Your reply should be the entries, output word for word, with each picture omitted.

Segment Start: PROVIDED DATA

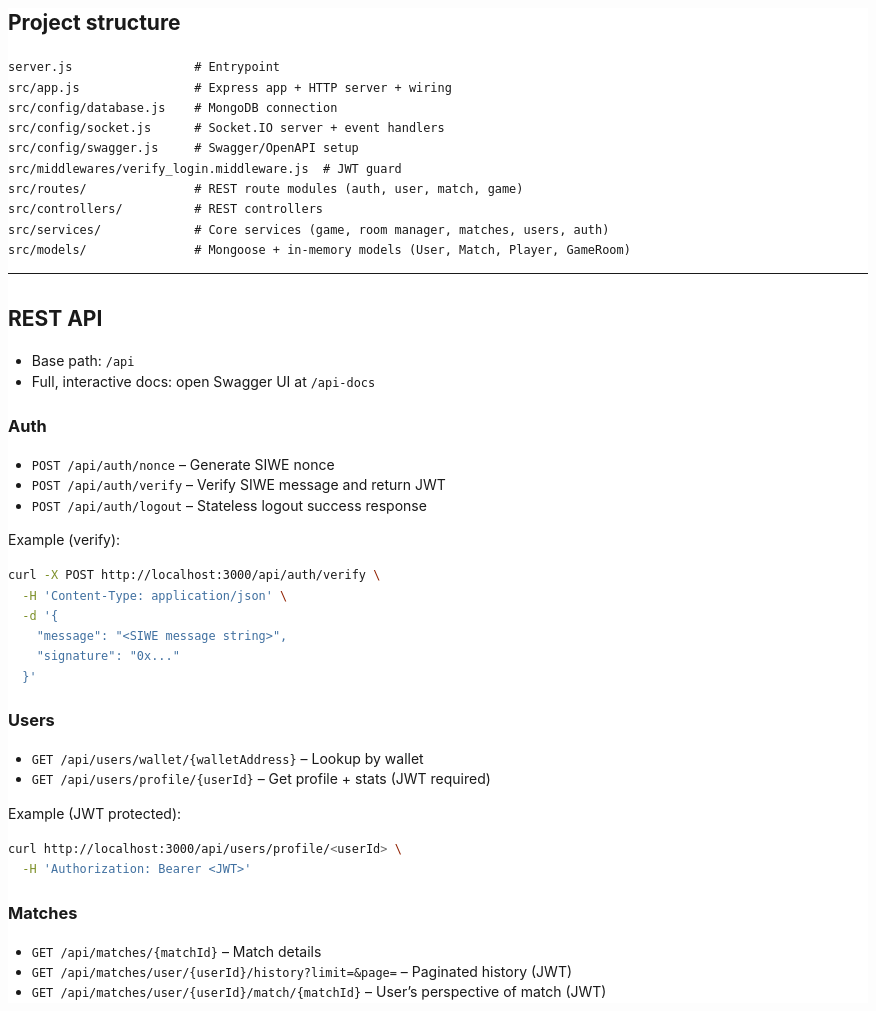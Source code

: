 
## Project structure

```
server.js                 # Entrypoint
src/app.js                # Express app + HTTP server + wiring
src/config/database.js    # MongoDB connection
src/config/socket.js      # Socket.IO server + event handlers
src/config/swagger.js     # Swagger/OpenAPI setup
src/middlewares/verify_login.middleware.js  # JWT guard
src/routes/               # REST route modules (auth, user, match, game)
src/controllers/          # REST controllers
src/services/             # Core services (game, room manager, matches, users, auth)
src/models/               # Mongoose + in-memory models (User, Match, Player, GameRoom)
```

---

## REST API

- Base path: `/api`
- Full, interactive docs: open Swagger UI at `/api-docs`

### Auth
- `POST /api/auth/nonce` – Generate SIWE nonce
- `POST /api/auth/verify` – Verify SIWE message and return JWT
- `POST /api/auth/logout` – Stateless logout success response

Example (verify):

```bash
curl -X POST http://localhost:3000/api/auth/verify \
  -H 'Content-Type: application/json' \
  -d '{
    "message": "<SIWE message string>",
    "signature": "0x..."
  }'
```

### Users
- `GET /api/users/wallet/{walletAddress}` – Lookup by wallet
- `GET /api/users/profile/{userId}` – Get profile + stats (JWT required)

Example (JWT protected):

```bash
curl http://localhost:3000/api/users/profile/<userId> \
  -H 'Authorization: Bearer <JWT>'
```

### Matches
- `GET /api/matches/{matchId}` – Match details
- `GET /api/matches/user/{userId}/history?limit=&page=` – Paginated history (JWT)
- `GET /api/matches/user/{userId}/match/{matchId}` – User’s perspective of match (JWT)
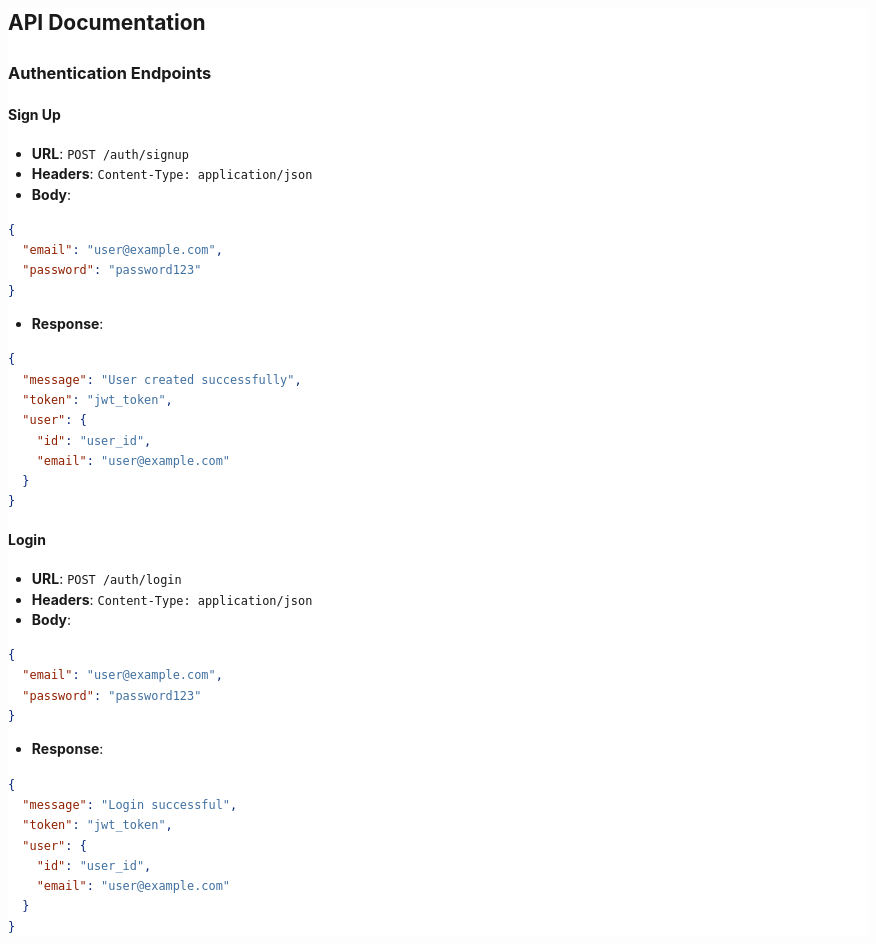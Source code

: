 ## API Documentation

### Authentication Endpoints

#### Sign Up

- **URL**: `POST /auth/signup`
- **Headers**: `Content-Type: application/json`
- **Body**:

```json
{
  "email": "user@example.com",
  "password": "password123"
}
```

- **Response**:

```json
{
  "message": "User created successfully",
  "token": "jwt_token",
  "user": {
    "id": "user_id",
    "email": "user@example.com"
  }
}
```

#### Login

- **URL**: `POST /auth/login`
- **Headers**: `Content-Type: application/json`
- **Body**:

```json
{
  "email": "user@example.com",
  "password": "password123"
}
```

- **Response**:

```json
{
  "message": "Login successful",
  "token": "jwt_token",
  "user": {
    "id": "user_id",
    "email": "user@example.com"
  }
}
```
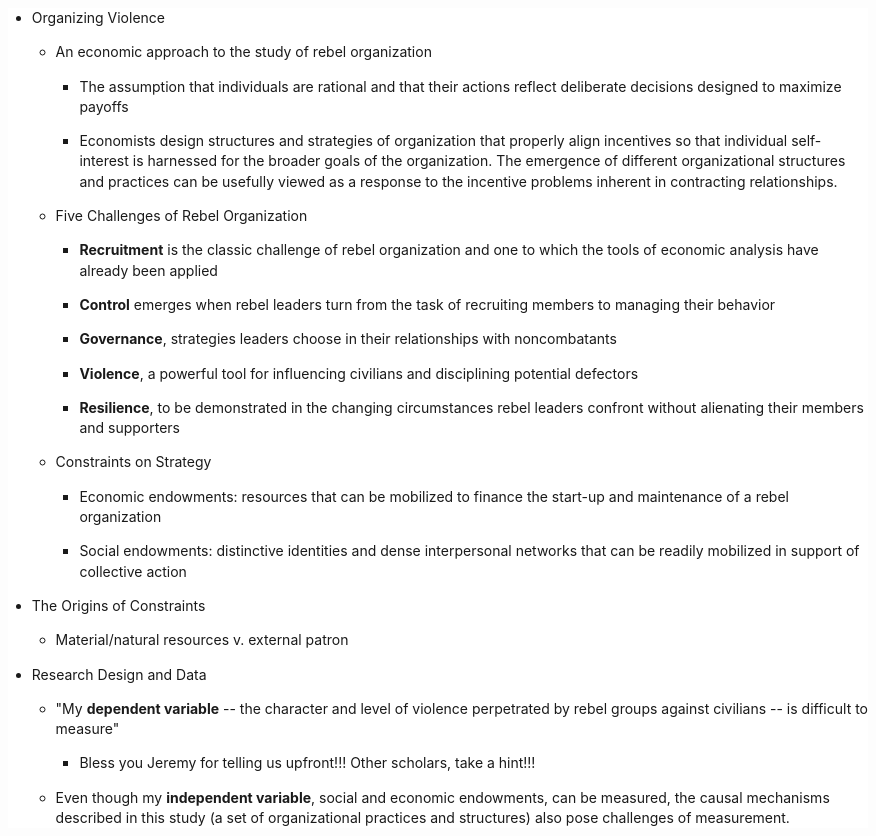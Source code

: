 -   Organizing Violence

    -   An economic approach to the study of rebel organization

        -   The assumption that individuals are rational and that their
            actions reflect deliberate decisions designed to maximize
            payoffs

        -   Economists design structures and strategies of organization
            that properly align incentives so that individual
            self-interest is harnessed for the broader goals of the
            organization. The emergence of different organizational
            structures and practices can be usefully viewed as a
            response to the incentive problems inherent in contracting
            relationships.

    -   Five Challenges of Rebel Organization

        -   **Recruitment** is the classic challenge of rebel
            organization and one to which the tools of economic analysis
            have already been applied

        -   **Control** emerges when rebel leaders turn from the task of
            recruiting members to managing their behavior

        -   **Governance**, strategies leaders choose in their
            relationships with noncombatants

        -   **Violence**, a powerful tool for influencing civilians and
            disciplining potential defectors

        -   **Resilience**, to be demonstrated in the changing
            circumstances rebel leaders confront without alienating
            their members and supporters

    -   Constraints on Strategy

        -   Economic endowments: resources that can be mobilized to
            finance the start-up and maintenance of a rebel organization

        -   Social endowments: distinctive identities and dense
            interpersonal networks that can be readily mobilized in
            support of collective action

-   The Origins of Constraints

    -   Material/natural resources v. external patron

-   Research Design and Data

    -   "My **dependent variable** -- the character and level of
        violence perpetrated by rebel groups against civilians -- is
        difficult to measure"

        -   Bless you Jeremy for telling us upfront!!! Other scholars,
            take a hint!!!

    -   Even though my **independent variable**, social and economic
        endowments, can be measured, the causal mechanisms described in
        this study (a set of organizational practices and structures)
        also pose challenges of measurement.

Segment End: PROVIDED DATA

### YOUR SOLUTION
Source code

: 
## Project structure

```
server.js                 # Entrypoint
src/app.js                # Express app + HTTP server + wiring
src/config/database.js    # MongoDB connection
src/config/socket.js      # Socket.IO server + event handlers
src/config/swagger.js     # Swagger/OpenAPI setup
src/middlewares/verify_login.middleware.js  # JWT guard
src/routes/               # REST route modules (auth, user, match, game)
src/controllers/          # REST controllers
src/services/             # Core services (game, room manager, matches, users, auth)
src/models/               # Mongoose + in-memory models (User, Match, Player, GameRoom)
```

---

## REST API

- Base path: `/api`
- Full, interactive docs: open Swagger UI at `/api-docs`

### Auth
- `POST /api/auth/nonce` – Generate SIWE nonce
- `POST /api/auth/verify` – Verify SIWE message and return JWT
- `POST /api/auth/logout` – Stateless logout success response

Example (verify):

```bash
curl -X POST http://localhost:3000/api/auth/verify \
  -H 'Content-Type: application/json' \
  -d '{
    "message": "<SIWE message string>",
    "signature": "0x..."
  }'
```

### Users
- `GET /api/users/wallet/{walletAddress}` – Lookup by wallet
- `GET /api/users/profile/{userId}` – Get profile + stats (JWT required)

Example (JWT protected):

```bash
curl http://localhost:3000/api/users/profile/<userId> \
  -H 'Authorization: Bearer <JWT>'
```

### Matches
- `GET /api/matches/{matchId}` – Match details
- `GET /api/matches/user/{userId}/history?limit=&page=` – Paginated history (JWT)
- `GET /api/matches/user/{userId}/match/{matchId}` – User’s perspective of match (JWT)
Source code

: ## API Documentation

### Authentication Endpoints

#### Sign Up

- **URL**: `POST /auth/signup`
- **Headers**: `Content-Type: application/json`
- **Body**:

```json
{
  "email": "user@example.com",
  "password": "password123"
}
```

- **Response**:

```json
{
  "message": "User created successfully",
  "token": "jwt_token",
  "user": {
    "id": "user_id",
    "email": "user@example.com"
  }
}
```

#### Login

- **URL**: `POST /auth/login`
- **Headers**: `Content-Type: application/json`
- **Body**:

```json
{
  "email": "user@example.com",
  "password": "password123"
}
```

- **Response**:

```json
{
  "message": "Login successful",
  "token": "jwt_token",
  "user": {
    "id": "user_id",
    "email": "user@example.com"
  }
}
```
Source code

: -   Organizing Violence

    -   An economic approach to the study of rebel organization

        -   The assumption that individuals are rational and that their
            actions reflect deliberate decisions designed to maximize
            payoffs

        -   Economists design structures and strategies of organization
            that properly align incentives so that individual
            self-interest is harnessed for the broader goals of the
            organization. The emergence of different organizational
            structures and practices can be usefully viewed as a
            response to the incentive problems inherent in contracting
            relationships.

    -   Five Challenges of Rebel Organization

        -   **Recruitment** is the classic challenge of rebel
            organization and one to which the tools of economic analysis
            have already been applied

        -   **Control** emerges when rebel leaders turn from the task of
            recruiting members to managing their behavior

        -   **Governance**, strategies leaders choose in their
            relationships with noncombatants

        -   **Violence**, a powerful tool for influencing civilians and
            disciplining potential defectors

        -   **Resilience**, to be demonstrated in the changing
            circumstances rebel leaders confront without alienating
            their members and supporters

    -   Constraints on Strategy

        -   Economic endowments: resources that can be mobilized to
            finance the start-up and maintenance of a rebel organization

        -   Social endowments: distinctive identities and dense
            interpersonal networks that can be readily mobilized in
            support of collective action

-   The Origins of Constraints

    -   Material/natural resources v. external patron

-   Research Design and Data

    -   "My **dependent variable** -- the character and level of
        violence perpetrated by rebel groups against civilians -- is
        difficult to measure"

        -   Bless you Jeremy for telling us upfront!!! Other scholars,
            take a hint!!!

    -   Even though my **independent variable**, social and economic
        endowments, can be measured, the causal mechanisms described in
        this study (a set of organizational practices and structures)
        also pose challenges of measurement.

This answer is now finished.